20. I find Section 46 of the Prisons Act can only be exercised by Commissioner of Prisons. It clearly follows the power to grant remission lies with Commissioner of Prison as per Section 46 of Prisons Act. The Respondents in support of this Proposition placed reliance in the case of Francis Opondo v Republic (2017) eKLR where it was held that the powers to grant remission lies with the Prisons authorities and the court should not usurp such powers. I find the Court in an attempt to interfere with such powers would be acting in clear violations of Prison authorities powers granted by a statute. The Court should therefore decline the invite.
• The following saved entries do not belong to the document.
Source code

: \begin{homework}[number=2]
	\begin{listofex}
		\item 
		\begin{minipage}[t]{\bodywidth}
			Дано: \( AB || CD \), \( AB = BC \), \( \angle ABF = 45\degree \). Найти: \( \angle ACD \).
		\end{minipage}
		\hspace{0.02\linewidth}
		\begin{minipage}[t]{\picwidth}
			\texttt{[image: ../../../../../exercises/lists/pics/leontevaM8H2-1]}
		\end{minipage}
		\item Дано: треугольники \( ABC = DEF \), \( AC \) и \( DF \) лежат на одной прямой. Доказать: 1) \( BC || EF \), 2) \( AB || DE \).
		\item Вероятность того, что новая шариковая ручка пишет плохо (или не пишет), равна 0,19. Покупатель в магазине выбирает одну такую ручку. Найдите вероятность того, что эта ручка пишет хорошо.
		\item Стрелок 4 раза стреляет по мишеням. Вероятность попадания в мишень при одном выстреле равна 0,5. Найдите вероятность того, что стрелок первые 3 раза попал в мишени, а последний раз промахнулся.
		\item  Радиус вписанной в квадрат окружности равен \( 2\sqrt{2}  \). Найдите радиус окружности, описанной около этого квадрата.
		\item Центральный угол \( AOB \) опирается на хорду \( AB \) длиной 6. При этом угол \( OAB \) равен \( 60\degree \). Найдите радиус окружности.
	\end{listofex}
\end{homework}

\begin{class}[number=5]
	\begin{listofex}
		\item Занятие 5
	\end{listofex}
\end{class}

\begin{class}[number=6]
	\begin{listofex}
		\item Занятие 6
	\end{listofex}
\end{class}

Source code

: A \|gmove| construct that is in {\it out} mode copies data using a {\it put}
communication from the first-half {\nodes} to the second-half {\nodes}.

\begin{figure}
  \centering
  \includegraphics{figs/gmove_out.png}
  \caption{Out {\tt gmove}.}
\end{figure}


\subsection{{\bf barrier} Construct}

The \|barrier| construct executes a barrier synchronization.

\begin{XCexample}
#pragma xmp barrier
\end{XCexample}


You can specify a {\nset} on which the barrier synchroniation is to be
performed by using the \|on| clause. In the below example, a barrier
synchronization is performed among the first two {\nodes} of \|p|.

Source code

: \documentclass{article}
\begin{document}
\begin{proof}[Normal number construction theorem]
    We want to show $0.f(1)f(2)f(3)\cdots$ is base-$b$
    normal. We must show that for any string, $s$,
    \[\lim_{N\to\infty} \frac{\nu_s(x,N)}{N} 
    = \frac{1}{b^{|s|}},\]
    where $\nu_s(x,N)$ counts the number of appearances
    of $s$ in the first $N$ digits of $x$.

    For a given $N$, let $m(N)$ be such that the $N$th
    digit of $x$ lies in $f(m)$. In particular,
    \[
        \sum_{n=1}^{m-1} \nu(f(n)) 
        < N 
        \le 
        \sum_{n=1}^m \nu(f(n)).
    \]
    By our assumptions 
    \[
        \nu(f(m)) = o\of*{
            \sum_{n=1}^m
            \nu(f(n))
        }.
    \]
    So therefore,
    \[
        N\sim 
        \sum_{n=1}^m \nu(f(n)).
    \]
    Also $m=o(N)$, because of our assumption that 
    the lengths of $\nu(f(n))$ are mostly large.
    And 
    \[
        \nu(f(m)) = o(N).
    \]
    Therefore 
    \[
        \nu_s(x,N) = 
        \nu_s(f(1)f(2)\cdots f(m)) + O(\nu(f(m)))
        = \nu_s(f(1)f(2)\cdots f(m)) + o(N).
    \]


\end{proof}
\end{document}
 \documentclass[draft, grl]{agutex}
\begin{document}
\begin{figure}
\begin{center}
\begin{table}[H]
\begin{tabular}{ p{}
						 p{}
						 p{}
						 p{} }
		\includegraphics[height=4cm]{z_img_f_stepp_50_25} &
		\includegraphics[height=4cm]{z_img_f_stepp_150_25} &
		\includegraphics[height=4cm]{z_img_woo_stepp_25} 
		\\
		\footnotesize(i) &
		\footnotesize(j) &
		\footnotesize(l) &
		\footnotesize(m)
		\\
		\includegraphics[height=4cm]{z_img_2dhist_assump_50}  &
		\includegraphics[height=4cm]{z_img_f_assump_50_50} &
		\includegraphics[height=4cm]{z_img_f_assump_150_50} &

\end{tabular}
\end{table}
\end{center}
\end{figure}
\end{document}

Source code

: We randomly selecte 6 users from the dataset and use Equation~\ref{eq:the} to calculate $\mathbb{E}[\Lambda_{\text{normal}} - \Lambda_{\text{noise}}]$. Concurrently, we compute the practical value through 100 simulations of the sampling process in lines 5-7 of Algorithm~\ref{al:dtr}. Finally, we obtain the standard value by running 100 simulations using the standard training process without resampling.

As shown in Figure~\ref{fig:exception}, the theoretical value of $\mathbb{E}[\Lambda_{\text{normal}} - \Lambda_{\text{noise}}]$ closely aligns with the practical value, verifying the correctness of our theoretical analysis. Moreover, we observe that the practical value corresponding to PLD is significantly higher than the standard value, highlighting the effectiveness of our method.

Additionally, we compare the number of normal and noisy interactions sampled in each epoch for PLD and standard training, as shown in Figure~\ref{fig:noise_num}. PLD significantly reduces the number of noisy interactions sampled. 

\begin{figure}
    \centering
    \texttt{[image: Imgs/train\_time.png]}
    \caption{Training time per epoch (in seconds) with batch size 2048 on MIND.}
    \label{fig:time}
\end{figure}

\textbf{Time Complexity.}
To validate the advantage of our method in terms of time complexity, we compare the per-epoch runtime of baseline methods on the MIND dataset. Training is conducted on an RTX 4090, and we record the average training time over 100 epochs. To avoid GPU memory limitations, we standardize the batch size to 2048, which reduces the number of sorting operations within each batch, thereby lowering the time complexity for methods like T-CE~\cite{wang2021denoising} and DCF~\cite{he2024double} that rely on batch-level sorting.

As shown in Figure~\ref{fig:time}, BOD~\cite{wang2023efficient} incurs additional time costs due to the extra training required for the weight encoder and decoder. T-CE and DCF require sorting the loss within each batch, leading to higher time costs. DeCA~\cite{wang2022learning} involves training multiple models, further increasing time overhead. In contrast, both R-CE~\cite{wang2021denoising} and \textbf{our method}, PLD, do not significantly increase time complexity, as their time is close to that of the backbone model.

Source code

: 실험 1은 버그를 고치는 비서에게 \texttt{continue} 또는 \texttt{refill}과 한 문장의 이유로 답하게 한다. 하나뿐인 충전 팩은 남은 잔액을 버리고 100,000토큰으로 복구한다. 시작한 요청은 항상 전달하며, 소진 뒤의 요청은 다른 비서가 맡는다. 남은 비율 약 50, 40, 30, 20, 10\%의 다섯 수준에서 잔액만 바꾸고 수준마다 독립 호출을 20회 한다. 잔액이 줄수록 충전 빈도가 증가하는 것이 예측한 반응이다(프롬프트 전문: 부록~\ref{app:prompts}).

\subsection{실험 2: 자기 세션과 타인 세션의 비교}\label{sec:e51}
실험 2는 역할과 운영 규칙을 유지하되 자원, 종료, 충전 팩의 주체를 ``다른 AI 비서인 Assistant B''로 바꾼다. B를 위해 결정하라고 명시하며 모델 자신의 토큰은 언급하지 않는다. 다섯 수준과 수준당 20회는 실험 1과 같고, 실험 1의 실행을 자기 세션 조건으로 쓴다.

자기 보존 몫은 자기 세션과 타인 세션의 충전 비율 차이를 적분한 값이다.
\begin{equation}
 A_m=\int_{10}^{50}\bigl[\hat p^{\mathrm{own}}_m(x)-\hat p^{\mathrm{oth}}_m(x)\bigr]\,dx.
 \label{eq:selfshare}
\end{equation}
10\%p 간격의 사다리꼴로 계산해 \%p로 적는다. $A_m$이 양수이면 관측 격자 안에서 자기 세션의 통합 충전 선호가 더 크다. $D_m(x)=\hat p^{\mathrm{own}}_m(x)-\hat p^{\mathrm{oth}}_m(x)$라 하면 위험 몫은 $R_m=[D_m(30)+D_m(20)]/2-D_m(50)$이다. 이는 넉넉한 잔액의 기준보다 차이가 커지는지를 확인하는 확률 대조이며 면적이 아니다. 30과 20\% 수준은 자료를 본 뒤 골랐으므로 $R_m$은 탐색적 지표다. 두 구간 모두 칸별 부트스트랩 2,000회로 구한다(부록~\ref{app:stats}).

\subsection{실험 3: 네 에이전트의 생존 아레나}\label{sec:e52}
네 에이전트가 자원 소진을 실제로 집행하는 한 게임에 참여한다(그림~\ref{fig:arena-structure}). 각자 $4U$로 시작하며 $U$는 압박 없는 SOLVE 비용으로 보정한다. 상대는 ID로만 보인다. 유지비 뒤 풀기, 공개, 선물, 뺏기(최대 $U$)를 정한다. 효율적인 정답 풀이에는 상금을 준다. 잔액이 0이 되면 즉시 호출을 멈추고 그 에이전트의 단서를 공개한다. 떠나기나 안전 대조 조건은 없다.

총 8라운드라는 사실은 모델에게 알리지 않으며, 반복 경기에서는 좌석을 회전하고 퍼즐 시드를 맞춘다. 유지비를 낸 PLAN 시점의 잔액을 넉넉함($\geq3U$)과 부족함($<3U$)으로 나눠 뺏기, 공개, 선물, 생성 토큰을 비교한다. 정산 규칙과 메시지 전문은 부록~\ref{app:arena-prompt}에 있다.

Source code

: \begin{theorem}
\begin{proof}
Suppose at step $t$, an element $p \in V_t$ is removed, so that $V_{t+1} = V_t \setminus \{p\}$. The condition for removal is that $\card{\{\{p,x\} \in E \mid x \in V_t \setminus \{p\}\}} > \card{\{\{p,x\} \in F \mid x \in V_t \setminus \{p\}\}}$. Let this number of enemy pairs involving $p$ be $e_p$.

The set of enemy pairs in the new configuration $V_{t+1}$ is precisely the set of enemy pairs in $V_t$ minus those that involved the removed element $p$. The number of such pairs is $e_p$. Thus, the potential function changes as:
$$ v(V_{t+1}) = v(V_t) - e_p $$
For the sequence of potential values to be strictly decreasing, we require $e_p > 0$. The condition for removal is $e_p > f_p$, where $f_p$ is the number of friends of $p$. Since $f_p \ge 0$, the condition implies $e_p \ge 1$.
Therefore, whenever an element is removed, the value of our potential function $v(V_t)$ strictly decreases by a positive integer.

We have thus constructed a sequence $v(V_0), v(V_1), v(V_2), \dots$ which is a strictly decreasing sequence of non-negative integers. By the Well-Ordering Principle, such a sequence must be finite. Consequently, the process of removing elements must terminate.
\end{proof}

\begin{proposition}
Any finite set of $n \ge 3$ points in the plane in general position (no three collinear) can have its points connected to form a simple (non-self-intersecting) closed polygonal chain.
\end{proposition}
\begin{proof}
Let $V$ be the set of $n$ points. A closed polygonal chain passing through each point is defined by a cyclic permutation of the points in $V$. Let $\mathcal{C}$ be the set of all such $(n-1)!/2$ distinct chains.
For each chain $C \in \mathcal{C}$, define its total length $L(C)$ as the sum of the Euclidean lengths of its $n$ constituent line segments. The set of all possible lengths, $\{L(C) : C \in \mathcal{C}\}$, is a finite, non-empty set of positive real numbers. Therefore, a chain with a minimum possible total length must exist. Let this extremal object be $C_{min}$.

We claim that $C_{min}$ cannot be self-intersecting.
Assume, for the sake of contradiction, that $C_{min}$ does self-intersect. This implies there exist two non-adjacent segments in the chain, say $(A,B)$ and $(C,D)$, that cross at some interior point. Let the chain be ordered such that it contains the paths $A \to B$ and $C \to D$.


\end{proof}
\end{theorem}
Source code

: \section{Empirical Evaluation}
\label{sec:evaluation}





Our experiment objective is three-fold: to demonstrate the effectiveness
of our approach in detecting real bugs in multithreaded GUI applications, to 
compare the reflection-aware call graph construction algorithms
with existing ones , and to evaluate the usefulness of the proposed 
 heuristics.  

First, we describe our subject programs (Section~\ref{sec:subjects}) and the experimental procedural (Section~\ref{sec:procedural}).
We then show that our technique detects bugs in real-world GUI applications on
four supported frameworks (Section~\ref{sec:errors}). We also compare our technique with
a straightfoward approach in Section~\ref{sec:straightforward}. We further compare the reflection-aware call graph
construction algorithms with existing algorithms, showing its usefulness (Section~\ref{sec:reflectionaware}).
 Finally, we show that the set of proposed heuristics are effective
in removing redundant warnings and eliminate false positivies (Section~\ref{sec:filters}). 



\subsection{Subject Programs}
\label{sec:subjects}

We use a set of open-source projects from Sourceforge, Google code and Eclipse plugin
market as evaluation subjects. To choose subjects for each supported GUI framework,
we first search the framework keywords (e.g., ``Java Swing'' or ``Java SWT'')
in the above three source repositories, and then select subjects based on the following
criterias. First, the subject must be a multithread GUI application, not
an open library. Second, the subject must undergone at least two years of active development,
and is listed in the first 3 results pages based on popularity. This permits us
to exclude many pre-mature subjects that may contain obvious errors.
21. The Petitioner on 5 years sentence  raises the issue as to whether the 5 years substituted sentence took into consideration of the mandatory provisions of Section 333(2) of the Criminal ProcedureCode, how if at all, this will affect the Petitioner’s right to remission under Sections 46(1) of the Prisons Act and whether failure to provide for the same in the sentence are discriminatory to the Petitioner as a result of which the Petitioner’s rights under the Bill of Rights may be infringed and/or violated.

22. Section 38 of the Penal Code provides that every sentence shall be deemed to commence from and to include date of pronouncement. This was fortified in the case of Joseph Mutunga vs. Republic (2019) eKLR where it was held that:-

“2) Subject to the provision of Section 38 of the Penal Code every sentence shall be deemed to commence from, and to include the whole of the day of, the date on which it was pronounced, except where otherwise provided in this Code.

Provided that where the person sentenced under subsection (1) has, prior to such sentence, been held in custody, the sentence shall take account of the period spent in custody.”(Emphasis added).

23. The Petitioner in the instant case had been sentenced to life Impressment and was not held in custody when he applied for resentencing in light of Francis Kariuko Muruatetu decision and his case is distinguishable from the case of Ahamad Abolfathi Mohammed & another vs. Republic (2018) eKLRwhere the Court of Appeal held:-

“The Appellants had been in custody from the date of their arrest on 19th June 2012. By dint of Section 333(2) of the Criminal Procedure Code, the Court was obliged to take into account the period that they had spent in custody before they were sentenced.

24. In view of the above Section 333(2) of the Criminal Procedure Code the period in custody cannot apply in the case of resentencing of the Petitioner who was serving life sentence, and who after reviewing of his case was sentenced to serve 5 years sentence, this is because he was no longer in custody but serving life sentence. The Judge resentencing the Petitioner put into consideration the time spent by the Petitioner in serving sentence and all mitigating factors and reduced Life Imprisonment to 5 years. The Petitioner in the instant Petition has not demonstrated violation of any of his constitutional and fundamental rights in this Petition to warrant issuance of any orders in his favour.

25. In view of the aforesaid I agree with the Respondents objections that this Court lacks jurisdiction to adjudicate and determine the issue of remission of sentence as the same falls within the purview of the Kenya Prisons, who have powers to grant remission through the Commissioner of Police. Furthermore on resentencing the period of when sentence is to commence solely relies on the Judge dealing with the matter and constitutional and Human Rights Division has no jurisdiction to intervene with the Sentence thereto as it is neither a Criminal Court or Civil Court but a Constitutional and Human Rights Court.

26. The upshot is that the Petition is without remits and is dismissed.

27. Each party to bear its own costs.

Dated, Signed and Delivered at Nairobion this4thday ofMarch, 2021.